Nick’s motivation has just as much to do with artistic freedom as it does sustainability. His desire to make large-scale works of art helped lead him to construct an isolated cabin on an expansive landscape.
How long has this project been going on? What motivated you to look for land in Eastern Wyoming?
I bought the land and started building the cabin five years ago. It was never supposed to be an investment, I just wanted a place far away from suburbia and building codes so I could do and build whatever I wanted.
What has been the most challenging about this project?
The recession has made buying building materials and traveling out there tough. My first idea was to salvage most of the building materials but now everyone is holding on to materials that they used to be giving away (or paying someone to haul away).
Water has been the second biggest challenge.

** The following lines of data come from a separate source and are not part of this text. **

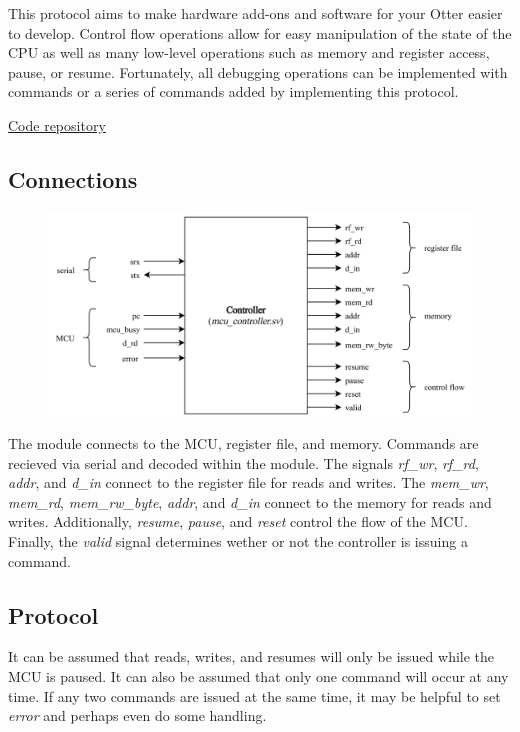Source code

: \documentclass[10pt,a4paper]{article}
\begin{document}
This protocol aims to make hardware add-ons and software for your Otter easier to develop. Control flow operations
allow for easy manipulation of the state of the CPU as well as many low-level operations such as
memory and register access, pause, or resume. Fortunately, all debugging operations can be implemented with
commands or a series of commands added by implementing this protocol.

\medskip
\noindent\underline{\href{https://github.com/trmckay/riscv-uart-debugger}{Code repository}}

\subsection{Connections}

\begin{figure}[H]
    \includegraphics[width=\textwidth]{blackbox}
\end{figure}
\medskip

The module connects to the MCU, register file, and memory. Commands are recieved via serial
and decoded within the module. The signals \emph{rf\_wr}, \emph{rf\_rd}, \emph{addr}, and
\emph{d\_in} connect to the register file for reads and writes. The \emph{mem\_wr},
\emph{mem\_rd}, \emph{mem\_rw\_byte}, \emph{addr}, and \emph{d\_in} connect to the memory
for reads and writes. Additionally, \emph{resume}, \emph{pause}, and \emph{reset} control
the flow of the MCU\@. Finally, the \emph{valid} signal determines wether or not the controller
is issuing a command.

\subsection{Protocol}

It can be assumed that reads, writes, and resumes will only be issued while the MCU is paused. It
can also be assumed that only one command will occur at any time. If any two commands are issued at the
same time, it may be helpful to set \emph{error} and perhaps even do some handling.
\end{document}
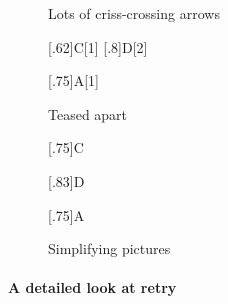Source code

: \documentclass[final]{article}
\begin{document}
\begin{figure}
\begin{center}
\begin{msc}{Lots of criss-crossing arrows}
\setlength{\levelheight}{2.0\levelheight}

[.62]{C}[1]
[.8]{D}[2]

\nextlevel
{}[.75]{A}[1]

\nextlevel

\end{msc}
\end{center}

\begin{center}
\begin{msc}{Teased apart}
\setlength{\levelheight}{2.0\levelheight}

\nextlevel
{}[.75]{C}

\nextlevel
{}[.83]{D}

\nextlevel
{}[.75]{A}

\end{msc}
\end{center}
\caption{Simplifying pictures}
\label{fig:atomic-nonatomic}
\end{figure}


\paragraph{A detailed look at retry}
\end{document}
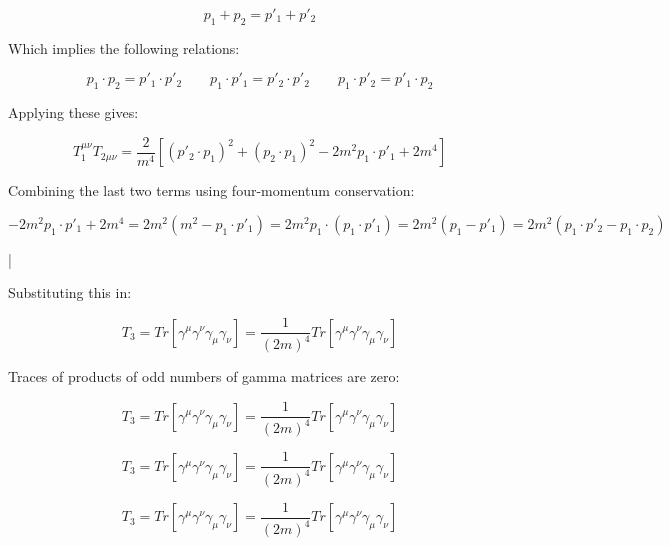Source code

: \documentclass[a4]{article}
\begin{document}
    \begin{equation}
        p_1 + p_2 = p'_1 + p'_2
    \end{equation}

    Which implies the following relations:

    \begin{equation}
        p_1 \cdot p_2 = p'_1 \cdot p'_2 \qquad p_1 \cdot p'_1 = p'_2 \cdot p'_2 \qquad p_1 \cdot p'_2 = p'_1 \cdot p_2
    \end{equation}

    Applying these gives:

    \begin{equation}
        T_1^{\mu \nu} T_{2 \mu \nu} = \frac{2}{m^4} [(p'_2 \cdot p_1)^2 + (p_2 \cdot p_1)^2 - 2 m^2 p_1 \cdot p'_1 + 2m^4]
    \end{equation}

    Combining the last two terms using four-momentum conservation:
    
    \begin{equation}
        -2 m^2 p_1 \cdot p'_1 + 2 m^4 = 2 m^2 (m^2 - p_1 \cdot p'_1) = 2 m^2 p_1 \cdot (p_1 \cdot p'_1) = 2 m^2 (p_1 - p'_1) = 2 m^2 (p_1 \cdot p'_2 - p_1 \cdot p_2)
    \end{equation}

    \begin{framed}
        |
    \end{framed}

    Substituting this in:

    \begin{equation}
        T_3 = Tr [\gamma^\mu \gamma^\nu \gamma_\mu \gamma_\nu] = \frac{1}{(2 m)^4} Tr [\gamma^\mu \gamma^\nu \gamma_\mu \gamma_\nu]
    \end{equation}

    Traces of products of odd numbers of gamma matrices are zero:

    \begin{equation}
        T_3 = Tr [\gamma^\mu \gamma^\nu \gamma_\mu \gamma_\nu] = \frac{1}{(2 m)^4} Tr [\gamma^\mu \gamma^\nu \gamma_\mu \gamma_\nu]
    \end{equation}

    \begin{equation}
        T_3 = Tr [\gamma^\mu \gamma^\nu \gamma_\mu \gamma_\nu] = \frac{1}{(2 m)^4} Tr [\gamma^\mu \gamma^\nu \gamma_\mu \gamma_\nu]
    \end{equation}

    \begin{equation}
        T_3 = Tr [\gamma^\mu \gamma^\nu \gamma_\mu \gamma_\nu] = \frac{1}{(2 m)^4} Tr [\gamma^\mu \gamma^\nu \gamma_\mu \gamma_\nu]
    \end{equation}
\end{document}
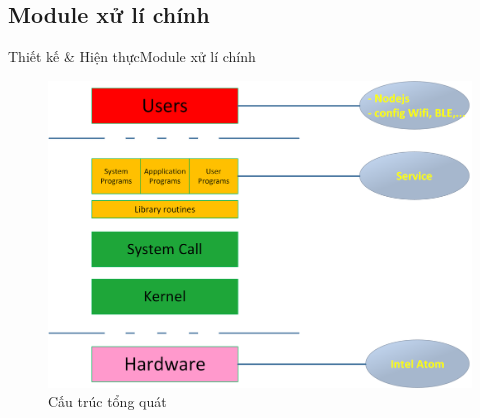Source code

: \documentclass[compress, blue, 13pt,hyperref={pdfpagemode=FullScreen}]{beamer}
\begin{document}
\subsection{Module xử lí chính}
\begin{frame}{Thiết kế \& Hiện thực}{Module xử lí chính}
\begin{figure}[hbtp]
\centering
\includegraphics[scale=0.4]{images/architecture_os.png}
\caption{Cấu trúc tổng quát}
\end{figure}
\end{frame}
%
\end{document}
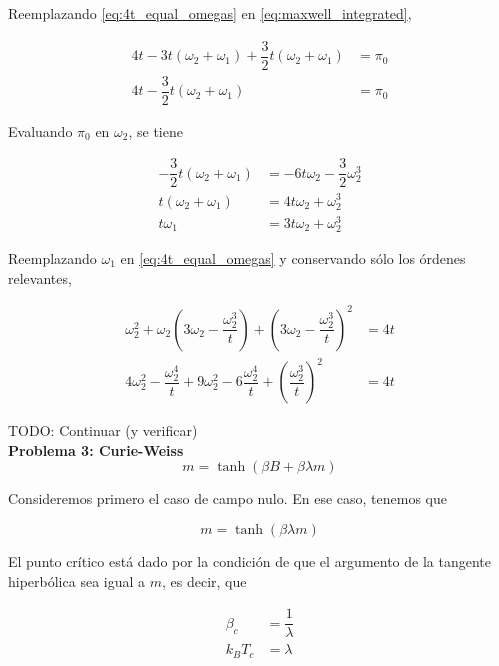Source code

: \documentclass[10pt]{article}
\begin{document}
Reemplazando \ref{eq:4t_equal_omegas} en \ref{eq:maxwell_integrated},

\begin{align}
4t - 3t(\omega_2 + \omega_1) + \dfrac{3}{2} t (\omega_2 + \omega_1) &= \pi_0 \nonumber \\
4t - \dfrac{3}{2} t (\omega_2 + \omega_1) &= \pi_0
\end{align}

Evaluando $\pi_0$ en $\omega_2$, se tiene

\begin{align}
 -\dfrac{3}{2} t (\omega_2 + \omega_1) &= -6t\omega_2 -\dfrac{3}{2}\omega_2^3 \nonumber \\
t (\omega_2 + \omega_1) &= 4t\omega_2 + \omega_2^3 \nonumber \\
t \omega_1  &= 3 t \omega_2 + \omega_2^3 \nonumber \label{eq:t_omega1}
\end{align}

Reemplazando $\omega_1$ en  \ref{eq:4t_equal_omegas} y conservando s\'olo los \'ordenes relevantes,

\begin{align}
  \omega_2^2+\omega_2 \left( 3 \omega_2 - \dfrac{\omega_2^3}{t} \right) + \left(3 \omega_2 - \dfrac{\omega_2^3}{t} \right)^2 &= 4t \nonumber \\
  4 \omega_2^2 - \dfrac{\omega_2^4}{t} + 9 \omega_2^2 - 6 \dfrac{\omega_2^4}{t} + \left( \dfrac{\omega_2^3}{t} \right)^2 &= 4t 
\end{align}

TODO: Continuar (y verificar)
\\

\textbf{Problema 3: Curie-Weiss}
\\

\begin{equation} \label{eq:Curie_Weiss}
m = \tanh (\beta B + \beta \lambda m)
\end{equation}

Consideremos primero el caso de campo nulo. En ese caso, tenemos que 

\begin{equation} \label{eq:Curie_Weiss_B0}
m = \tanh (\beta \lambda m)
\end{equation}

El punto cr\'itico est\'a dado por la condici\'on de que el argumento de la tangente hiperb\'olica sea igual a $m$, es decir, que

\begin{align}
\beta_c &= \dfrac{1}{\lambda} \nonumber \\
k_B T_c &= \lambda \nonumber
\end{align}
\end{document}

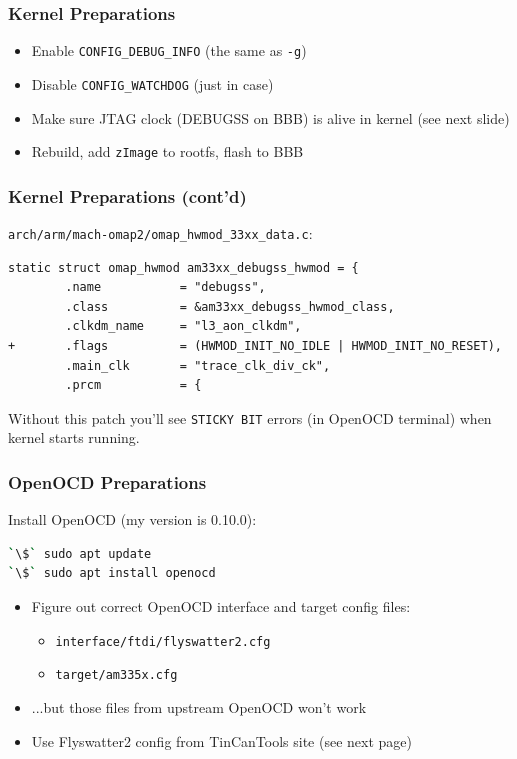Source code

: \begin{frame}
  \frametitle{Kernel Preparations}
  \begin{itemize}
    \item Enable \texttt{CONFIG\_DEBUG\_INFO} (the same as \texttt{-g})
    \item Disable \texttt{CONFIG\_WATCHDOG} (just in case)
    \item Make sure JTAG clock (DEBUGSS on BBB) is alive in kernel
          (see next slide)
    \item Rebuild, add \texttt{zImage} to rootfs, flash to BBB
  \end{itemize}
\end{frame}

\begin{frame}[containsverbatim]
  \frametitle{Kernel Preparations (cont'd)}
  \texttt{arch/arm/mach-omap2/omap\_hwmod\_33xx\_data.c}:
  \begin{lstlisting}
static struct omap_hwmod am33xx_debugss_hwmod = {
        .name           = "debugss",
        .class          = &am33xx_debugss_hwmod_class,
        .clkdm_name     = "l3_aon_clkdm",
+       .flags          = (HWMOD_INIT_NO_IDLE | HWMOD_INIT_NO_RESET),
        .main_clk       = "trace_clk_div_ck",
        .prcm           = {
  \end{lstlisting}
  Without this patch you'll see \texttt{STICKY BIT} errors (in OpenOCD terminal)
  when kernel starts running.
\end{frame}

\begin{frame}[containsverbatim]
  \frametitle{OpenOCD Preparations}
  Install OpenOCD (my version is 0.10.0):
  \begin{lstlisting}[language=bash]
`\$` sudo apt update
`\$` sudo apt install openocd
  \end{lstlisting}

  \begin{itemize}
    \item Figure out correct OpenOCD interface and target config files:\\
      \begin{itemize}
        \item \texttt{interface/ftdi/flyswatter2.cfg}
        \item \texttt{target/am335x.cfg}
      \end{itemize}
    \item ...but those files from upstream OpenOCD won't work
    \item Use Flyswatter2 config from TinCanTools site (see next page)
  \end{itemize}
\end{frame}

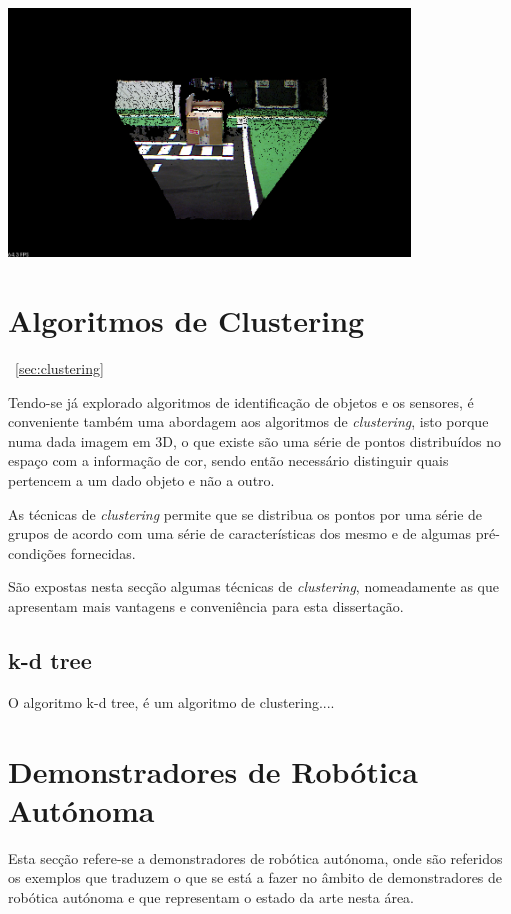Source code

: \begin{center}
	\includegraphics[width=0.80\textwidth]{figures/pcl_color.png}
	\label{fig:pcl_color}
	
\end{center}


\section{Algoritmos de Clustering}~\ref{sec:clustering}

Tendo-se já explorado algoritmos de identificação de objetos e os sensores, é conveniente também uma abordagem aos algoritmos de \emph{clustering}, isto porque numa dada imagem em 3D, o que existe são uma série de pontos distribuídos no espaço com a informação de cor, sendo então necessário distinguir quais pertencem a um dado objeto e não a outro.

As técnicas de \emph{clustering} permite que se distribua os pontos por uma série de grupos de acordo com uma série de características dos mesmo e de algumas pré-condições fornecidas.

São expostas nesta secção algumas técnicas de \emph{clustering}, nomeadamente as que apresentam mais vantagens e conveniência para esta dissertação.

\subsection{k-d tree}

O algoritmo k-d tree, é um algoritmo de clustering....


\section{Demonstradores de Robótica Autónoma}
Esta secção refere-se a demonstradores de robótica autónoma, onde são referidos
os exemplos que traduzem o que se está a fazer no âmbito de demonstradores de
robótica autónoma e que representam o estado da arte nesta área.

Drilling a well can cost up to $30,000 with no guarantee of hitting water. One of my next projects is to add a roof catchment to the cabin.
What has been the most inspiring?
To see and feel an idea become three dimensional to think about something and have it materialize has been the most gratifying. It’s more than just making a picture and hanging it from your wall but It’s a cabin and you live in, sleep in, and watch wildlife from.
What types of self sufficiency skills do you primarily practice?
Building, construction, welding, and blacksmithing. I want to incorporate hunting and water catchment soon. I started building the cabin without a lot of technical construction skills but learned along the way.
It has been challenging when I see my own limitations but my lack of experience actually helped me think more unconventionally and come up with my own solutions that were usually cheaper and more effective, such as using OSB (a type of particle board) for the interior instead of the conventional sheet rock or using exterior paint on the interior. These have been simple solutions to problems using simple unconventional thinking.
What skills do you most want to learn?
Hunting and animal processing. Shoot it. Skin it. Eat it. Love it.
What is your long-term vision for your Wyoming Homestead?
Next I will be building a workshop so I can have my welding and blacksmithing there. Living in a city like Portland and having a limited space is hard when your ideas are of a grand scale and you can’t hang them on the wall but you really need space to make them work.
I don’t want it to be a spectacle but one day I would like to have big artistic creations that will be sort of a landmark attract people to the area.
Any closing thoughts?
Having this homestead constantly reminds me and drives me to live out my ideas because now its there and I have no more excuses not to follow through with my ideas. I built it, it’s there, and it’s a good inspirational thing to have in one’s life.